HME Higher Learning
For providers, sharpening their business game means sharpening their minds.
- By David Kopf
- Dec 01, 2009
A provider cannot afford to ignore any asset that might help find new efficiencies or uncover new opportunities in such a difficult funding landscape. Margins are down and providers must develop new skillsets that can help them survive the tough times, so they can thrive in the future. Professional education for both staff and management can help providers acquire those skills and instill the knowledge that will drive new ideas.
“Continuing education for the HME industry is absolutely paramount,” says Ty Bello, RCC, president and founder of HME education firm Team@Work. “We are trying to raise the bar on our staffing and in doing so, we have to bring education to them so that they can perform better in their jobs. … The patients that we are taking care of deserve our absolute best, and our employees deserve the absolute best training and education that they can get.”
From a business standpoint, professional education can help HME business owners increase their operational efficiencies by learning and implementing best practices and new technologies in their business. It also helps raise the industry’s profile, says John Domanick, director of clinical education and development for Invacare Corp., which operates the Clinical and Reimbursement Education Series (CARES) of professional education courses, some of which include CEUs.

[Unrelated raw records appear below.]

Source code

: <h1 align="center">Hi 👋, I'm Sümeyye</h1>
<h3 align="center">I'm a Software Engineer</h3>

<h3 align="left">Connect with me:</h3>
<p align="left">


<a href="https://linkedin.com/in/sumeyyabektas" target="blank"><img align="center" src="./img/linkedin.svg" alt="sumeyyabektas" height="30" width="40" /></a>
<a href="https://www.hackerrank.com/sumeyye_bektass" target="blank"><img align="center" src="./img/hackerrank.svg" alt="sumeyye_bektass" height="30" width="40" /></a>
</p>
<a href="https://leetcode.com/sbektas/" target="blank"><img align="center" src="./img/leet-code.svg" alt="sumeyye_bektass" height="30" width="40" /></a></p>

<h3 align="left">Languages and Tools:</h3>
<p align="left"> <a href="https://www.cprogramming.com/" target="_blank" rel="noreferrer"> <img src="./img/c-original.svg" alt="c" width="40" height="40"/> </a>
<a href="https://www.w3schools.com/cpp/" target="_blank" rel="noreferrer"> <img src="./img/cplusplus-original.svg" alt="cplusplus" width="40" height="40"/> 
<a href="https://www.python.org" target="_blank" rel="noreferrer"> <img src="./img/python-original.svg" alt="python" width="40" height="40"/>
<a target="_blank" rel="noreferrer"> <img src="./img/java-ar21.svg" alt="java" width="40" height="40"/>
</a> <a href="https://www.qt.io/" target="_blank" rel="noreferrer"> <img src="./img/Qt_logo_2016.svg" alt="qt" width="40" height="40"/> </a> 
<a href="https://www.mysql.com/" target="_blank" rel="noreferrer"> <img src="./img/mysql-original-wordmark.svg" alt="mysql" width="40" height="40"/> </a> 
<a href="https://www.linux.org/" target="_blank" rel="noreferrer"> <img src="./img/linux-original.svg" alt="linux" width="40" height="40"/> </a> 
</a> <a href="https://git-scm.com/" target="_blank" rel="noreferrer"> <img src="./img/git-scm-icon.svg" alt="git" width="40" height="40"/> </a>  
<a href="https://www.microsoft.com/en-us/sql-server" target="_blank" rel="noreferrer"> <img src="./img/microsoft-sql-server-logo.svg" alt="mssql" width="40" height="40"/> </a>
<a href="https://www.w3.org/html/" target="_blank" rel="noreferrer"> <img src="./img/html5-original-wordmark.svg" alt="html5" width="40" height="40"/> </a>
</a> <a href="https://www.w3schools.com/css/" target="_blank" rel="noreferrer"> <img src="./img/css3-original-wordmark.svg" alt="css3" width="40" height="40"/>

“Collectively, continuing professional education demonstrates a firm commitment to high quality and high standards in the provision of home medical equipment and services,” he says. “And [it] can help dispel some of the ‘bad press’ sometimes attributed to our industry by a few bad apples.” And of course it helps HME professionals maintain and update their skillsand knowledge as well, which can be a requirement for doing business. Many specialists in the homecare industry need to maintain certifications and licenses, and continuing education is required in those cases, says Scott Sergeant, manager of e-learning development for VGM Group Inc., which operates VGM University, VGMU Extension and mov-E (medicalonline video education).

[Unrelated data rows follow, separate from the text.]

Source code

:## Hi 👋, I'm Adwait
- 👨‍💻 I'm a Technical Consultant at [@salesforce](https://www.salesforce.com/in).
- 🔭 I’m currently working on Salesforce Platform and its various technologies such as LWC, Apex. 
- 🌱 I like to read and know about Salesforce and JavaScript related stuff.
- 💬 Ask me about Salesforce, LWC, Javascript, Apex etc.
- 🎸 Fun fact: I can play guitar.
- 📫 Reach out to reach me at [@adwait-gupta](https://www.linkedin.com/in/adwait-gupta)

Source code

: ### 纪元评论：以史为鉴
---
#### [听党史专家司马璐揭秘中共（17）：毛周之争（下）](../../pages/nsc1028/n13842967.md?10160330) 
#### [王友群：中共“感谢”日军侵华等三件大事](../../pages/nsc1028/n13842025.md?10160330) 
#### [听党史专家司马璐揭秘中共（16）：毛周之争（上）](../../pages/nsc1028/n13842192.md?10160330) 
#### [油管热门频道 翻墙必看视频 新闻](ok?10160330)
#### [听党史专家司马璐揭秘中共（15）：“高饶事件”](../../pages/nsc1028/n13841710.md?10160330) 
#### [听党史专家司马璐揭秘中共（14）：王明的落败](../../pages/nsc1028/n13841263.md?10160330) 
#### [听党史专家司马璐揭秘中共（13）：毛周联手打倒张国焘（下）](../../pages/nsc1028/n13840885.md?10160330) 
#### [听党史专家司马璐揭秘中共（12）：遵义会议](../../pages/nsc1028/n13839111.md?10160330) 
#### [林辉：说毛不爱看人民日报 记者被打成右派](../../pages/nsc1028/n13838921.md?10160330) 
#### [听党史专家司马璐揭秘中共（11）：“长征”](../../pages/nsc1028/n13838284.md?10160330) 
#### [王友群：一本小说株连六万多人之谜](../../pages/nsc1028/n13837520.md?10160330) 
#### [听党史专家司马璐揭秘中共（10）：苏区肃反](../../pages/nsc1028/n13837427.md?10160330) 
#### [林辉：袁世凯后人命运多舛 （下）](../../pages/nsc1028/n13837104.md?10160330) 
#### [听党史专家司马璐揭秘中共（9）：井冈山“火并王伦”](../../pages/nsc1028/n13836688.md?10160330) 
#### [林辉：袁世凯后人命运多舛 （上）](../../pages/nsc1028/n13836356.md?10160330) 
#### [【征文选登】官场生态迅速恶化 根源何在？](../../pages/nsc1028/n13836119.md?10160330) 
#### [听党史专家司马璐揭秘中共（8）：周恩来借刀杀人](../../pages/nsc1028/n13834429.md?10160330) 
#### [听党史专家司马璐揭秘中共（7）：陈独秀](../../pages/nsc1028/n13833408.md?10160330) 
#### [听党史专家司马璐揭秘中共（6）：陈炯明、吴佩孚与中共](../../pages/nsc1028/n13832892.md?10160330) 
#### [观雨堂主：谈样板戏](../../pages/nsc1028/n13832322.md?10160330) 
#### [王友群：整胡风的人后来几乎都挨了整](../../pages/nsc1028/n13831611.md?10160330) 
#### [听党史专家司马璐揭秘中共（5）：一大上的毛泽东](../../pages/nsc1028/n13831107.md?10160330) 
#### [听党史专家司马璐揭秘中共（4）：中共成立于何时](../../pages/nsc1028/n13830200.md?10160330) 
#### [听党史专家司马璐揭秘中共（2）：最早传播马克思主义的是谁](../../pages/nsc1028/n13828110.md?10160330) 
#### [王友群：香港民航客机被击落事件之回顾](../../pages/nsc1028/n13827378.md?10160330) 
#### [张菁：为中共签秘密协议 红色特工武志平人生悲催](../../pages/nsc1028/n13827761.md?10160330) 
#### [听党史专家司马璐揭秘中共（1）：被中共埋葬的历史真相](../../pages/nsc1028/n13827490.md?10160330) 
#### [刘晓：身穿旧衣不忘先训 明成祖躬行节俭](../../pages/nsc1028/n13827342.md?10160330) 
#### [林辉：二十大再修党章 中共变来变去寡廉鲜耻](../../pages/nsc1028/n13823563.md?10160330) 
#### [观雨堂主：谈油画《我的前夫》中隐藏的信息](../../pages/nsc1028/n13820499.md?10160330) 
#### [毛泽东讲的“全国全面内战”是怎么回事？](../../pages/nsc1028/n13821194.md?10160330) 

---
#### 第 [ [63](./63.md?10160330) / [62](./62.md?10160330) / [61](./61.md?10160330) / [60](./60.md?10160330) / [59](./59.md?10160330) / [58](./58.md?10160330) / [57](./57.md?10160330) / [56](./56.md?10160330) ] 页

“From a clinical standpoint, professional education is important to not only maintain certain professional certifications and credentials, such as for OTs, PTs and respiratory therapists, but also important to stay current on new technologies and innovations that help provide better patient outcomes,” Domanick says.
“So the value to the provider, one, is that the staff member who has that license or certification has the training behind them, and that brings a tremendous benefit to the provider,” Sergeant says. “The value to the provider going forward is to help that staff member maintain that license or certification.”
Also, another business necessity linked to professional education is accreditation. Each of the accreditation organizations has outlined continuing education requirements to which accredited providers must adhere. “Providers are required to provide continuing education to employees, once they are accredited,” Sergeant says. “That’s another huge piece of the puzzle when it comes to continuing education. No matter where the provider is going to get it, it is still going to be required to offer it to employees.”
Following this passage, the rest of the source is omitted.